The global economic outlook has grown darker than it was only a few months ago, but the US is doing well enough that its central bank should go ahead with its first rate increase since the financial crisis, the OECD yesterday said.
The world economy is set to grow 3% this year and 3.6% next year, said the Paris-based Organisation for Economic Cooperation and Development in an update of its forecasts for major economies.
It trimmed its estimates from 3.1% and 3.8% in June, citing primarily a slowdown in emerging market economies like China and Brazil.
“Global growth prospects have weakened slightly and become less clear in recent months,” said OECD chief economist Catherine Mann.
The US stood out as a bright spot. The OECD raised its growth outlook for this year to 2.4% from 2% in June.
It lowered its 2016 forecast to 2.6% from 2.8% previously, though.
The OECD saw more arguments in favour of the Federal Reserve raising interest rates than standing pat at today’s meeting rather than at their next meeting at the end of the year.
“Raising interest rates now would remove uncertainty in the markets,” Mann said.
The pace of future increases was more important than whether the Fed acted now or in December, according to the OECD’s simulations, she said: “The path matters four times as much as the timing.”
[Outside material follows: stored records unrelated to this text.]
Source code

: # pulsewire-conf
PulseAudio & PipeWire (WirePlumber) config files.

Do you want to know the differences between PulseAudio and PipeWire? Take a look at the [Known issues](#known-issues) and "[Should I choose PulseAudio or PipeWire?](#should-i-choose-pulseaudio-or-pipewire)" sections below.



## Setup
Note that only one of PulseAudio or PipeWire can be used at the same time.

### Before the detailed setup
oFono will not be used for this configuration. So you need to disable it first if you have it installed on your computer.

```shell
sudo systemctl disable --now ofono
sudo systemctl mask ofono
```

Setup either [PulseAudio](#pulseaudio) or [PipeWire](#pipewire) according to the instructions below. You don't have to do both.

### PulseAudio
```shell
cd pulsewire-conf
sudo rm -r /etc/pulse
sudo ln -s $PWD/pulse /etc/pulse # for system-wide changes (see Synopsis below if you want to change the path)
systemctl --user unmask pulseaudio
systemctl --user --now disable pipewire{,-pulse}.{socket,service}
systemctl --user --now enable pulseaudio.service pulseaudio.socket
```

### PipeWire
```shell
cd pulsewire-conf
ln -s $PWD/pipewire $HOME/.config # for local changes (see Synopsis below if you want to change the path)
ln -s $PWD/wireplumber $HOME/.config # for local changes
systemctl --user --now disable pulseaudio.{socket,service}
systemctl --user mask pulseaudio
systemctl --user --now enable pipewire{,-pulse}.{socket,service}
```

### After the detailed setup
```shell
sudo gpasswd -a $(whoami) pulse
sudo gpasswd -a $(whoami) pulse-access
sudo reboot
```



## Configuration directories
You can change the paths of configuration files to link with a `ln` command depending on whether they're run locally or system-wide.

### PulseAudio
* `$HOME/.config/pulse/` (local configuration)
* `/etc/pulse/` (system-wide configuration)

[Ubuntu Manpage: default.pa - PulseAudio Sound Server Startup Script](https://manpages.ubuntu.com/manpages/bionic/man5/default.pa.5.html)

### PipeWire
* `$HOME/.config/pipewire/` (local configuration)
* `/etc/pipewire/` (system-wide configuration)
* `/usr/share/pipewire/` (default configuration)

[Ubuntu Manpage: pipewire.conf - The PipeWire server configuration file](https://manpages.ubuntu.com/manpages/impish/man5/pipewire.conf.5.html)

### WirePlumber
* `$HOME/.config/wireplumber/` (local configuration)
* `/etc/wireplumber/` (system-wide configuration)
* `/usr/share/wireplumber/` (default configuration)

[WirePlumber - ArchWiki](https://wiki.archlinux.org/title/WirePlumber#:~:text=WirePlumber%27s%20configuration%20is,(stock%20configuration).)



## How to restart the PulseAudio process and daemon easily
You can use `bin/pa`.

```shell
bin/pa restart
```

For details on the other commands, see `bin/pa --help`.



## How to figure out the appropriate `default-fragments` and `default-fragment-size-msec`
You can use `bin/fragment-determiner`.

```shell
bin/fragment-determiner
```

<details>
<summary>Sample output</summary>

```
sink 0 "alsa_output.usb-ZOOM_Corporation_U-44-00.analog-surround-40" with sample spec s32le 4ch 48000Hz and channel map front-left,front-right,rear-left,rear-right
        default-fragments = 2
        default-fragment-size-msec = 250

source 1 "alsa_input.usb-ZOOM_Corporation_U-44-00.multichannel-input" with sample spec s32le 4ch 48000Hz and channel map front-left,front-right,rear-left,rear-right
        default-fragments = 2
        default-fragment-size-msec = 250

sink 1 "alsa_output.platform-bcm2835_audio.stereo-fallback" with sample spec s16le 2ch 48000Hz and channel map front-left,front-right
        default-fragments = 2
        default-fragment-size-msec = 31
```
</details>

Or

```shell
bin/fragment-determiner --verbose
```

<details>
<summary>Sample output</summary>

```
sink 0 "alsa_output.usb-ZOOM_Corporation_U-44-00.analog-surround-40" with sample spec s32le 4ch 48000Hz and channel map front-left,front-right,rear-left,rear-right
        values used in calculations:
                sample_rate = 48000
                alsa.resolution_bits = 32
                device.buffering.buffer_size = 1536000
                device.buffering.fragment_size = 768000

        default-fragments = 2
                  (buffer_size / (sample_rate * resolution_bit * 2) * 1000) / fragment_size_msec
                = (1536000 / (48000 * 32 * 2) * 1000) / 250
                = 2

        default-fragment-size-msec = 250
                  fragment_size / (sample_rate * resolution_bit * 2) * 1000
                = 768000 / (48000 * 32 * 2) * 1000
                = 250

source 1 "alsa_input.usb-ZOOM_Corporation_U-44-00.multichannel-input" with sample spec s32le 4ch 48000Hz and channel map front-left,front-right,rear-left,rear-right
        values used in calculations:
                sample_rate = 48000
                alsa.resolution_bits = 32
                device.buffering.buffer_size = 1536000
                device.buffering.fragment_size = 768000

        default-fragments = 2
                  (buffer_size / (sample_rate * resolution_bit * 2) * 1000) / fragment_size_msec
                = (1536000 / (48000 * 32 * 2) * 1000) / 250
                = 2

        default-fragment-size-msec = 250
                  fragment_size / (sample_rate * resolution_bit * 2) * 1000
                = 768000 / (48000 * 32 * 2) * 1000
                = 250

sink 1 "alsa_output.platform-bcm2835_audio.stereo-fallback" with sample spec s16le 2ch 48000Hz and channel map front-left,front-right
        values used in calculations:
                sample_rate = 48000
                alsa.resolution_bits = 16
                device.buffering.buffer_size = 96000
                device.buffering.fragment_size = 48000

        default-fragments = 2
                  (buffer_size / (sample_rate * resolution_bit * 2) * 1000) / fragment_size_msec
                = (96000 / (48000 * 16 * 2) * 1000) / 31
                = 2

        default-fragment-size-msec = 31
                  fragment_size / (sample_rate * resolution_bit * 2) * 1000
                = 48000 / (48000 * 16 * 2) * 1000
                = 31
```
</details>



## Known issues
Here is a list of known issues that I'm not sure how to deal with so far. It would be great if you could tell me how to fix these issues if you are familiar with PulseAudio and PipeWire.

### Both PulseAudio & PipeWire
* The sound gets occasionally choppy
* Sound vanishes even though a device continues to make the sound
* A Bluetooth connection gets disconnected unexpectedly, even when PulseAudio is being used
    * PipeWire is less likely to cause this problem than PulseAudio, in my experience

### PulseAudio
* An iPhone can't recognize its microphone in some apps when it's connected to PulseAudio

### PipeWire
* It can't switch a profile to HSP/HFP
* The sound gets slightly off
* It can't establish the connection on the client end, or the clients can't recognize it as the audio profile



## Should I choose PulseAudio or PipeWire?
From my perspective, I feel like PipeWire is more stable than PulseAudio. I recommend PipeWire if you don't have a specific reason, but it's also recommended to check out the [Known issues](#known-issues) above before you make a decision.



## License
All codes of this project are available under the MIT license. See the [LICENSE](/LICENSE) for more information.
Looking at the eurozone, its outlook was the brightest in four years. Its growth was projected at 1.6% this year and 1.9% next year.
However, the bloc should be growing as much as a full percentage point faster, Mann said, with a weak euro and low interest rates and oil prices in its favour.
It was not because it remained too burdened by its debts, she said.
The eurozone’s priority should be repairing the banking system and tackling bad loans, she said, rather than extending or expanding the ECB’s bond-buying programme as some economists have suggested following recently weak inflation data.
The OECD slightly lowered its growth estimate for China to 6.7% for this year and 6.5% next year after a string of disappointing data and plunges on its stock market.
Brazil was a particularly weak spot in the global economic outlook.
The OECD forecast its economy would contract 2.8% this year and 0.7% next year as it struggles with a collapse in the price of commodities it exports.